◆ **Work request**
In the data, extract each line that holds the string "libwebp".

◆ **Task material**
===============
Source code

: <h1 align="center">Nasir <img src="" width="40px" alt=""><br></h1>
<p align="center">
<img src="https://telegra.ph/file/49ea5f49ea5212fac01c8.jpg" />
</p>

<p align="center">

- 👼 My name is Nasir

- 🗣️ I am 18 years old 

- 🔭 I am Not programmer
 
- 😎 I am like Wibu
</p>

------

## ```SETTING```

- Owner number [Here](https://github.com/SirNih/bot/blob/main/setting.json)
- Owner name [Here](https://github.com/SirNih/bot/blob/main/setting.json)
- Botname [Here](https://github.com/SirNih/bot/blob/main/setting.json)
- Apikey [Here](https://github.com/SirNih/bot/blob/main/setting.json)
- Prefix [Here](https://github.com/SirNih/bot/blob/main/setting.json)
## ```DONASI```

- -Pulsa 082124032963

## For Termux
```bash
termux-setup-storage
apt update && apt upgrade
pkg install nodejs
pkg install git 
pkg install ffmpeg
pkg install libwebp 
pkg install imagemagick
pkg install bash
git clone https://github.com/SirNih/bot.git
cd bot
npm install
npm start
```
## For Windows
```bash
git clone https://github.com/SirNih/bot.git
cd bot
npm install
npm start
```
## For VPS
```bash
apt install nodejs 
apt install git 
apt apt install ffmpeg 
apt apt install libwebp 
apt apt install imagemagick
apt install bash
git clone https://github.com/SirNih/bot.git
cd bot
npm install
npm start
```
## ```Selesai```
===============
◆ **Response area**
pkg install libwebp 
apt apt install libwebp 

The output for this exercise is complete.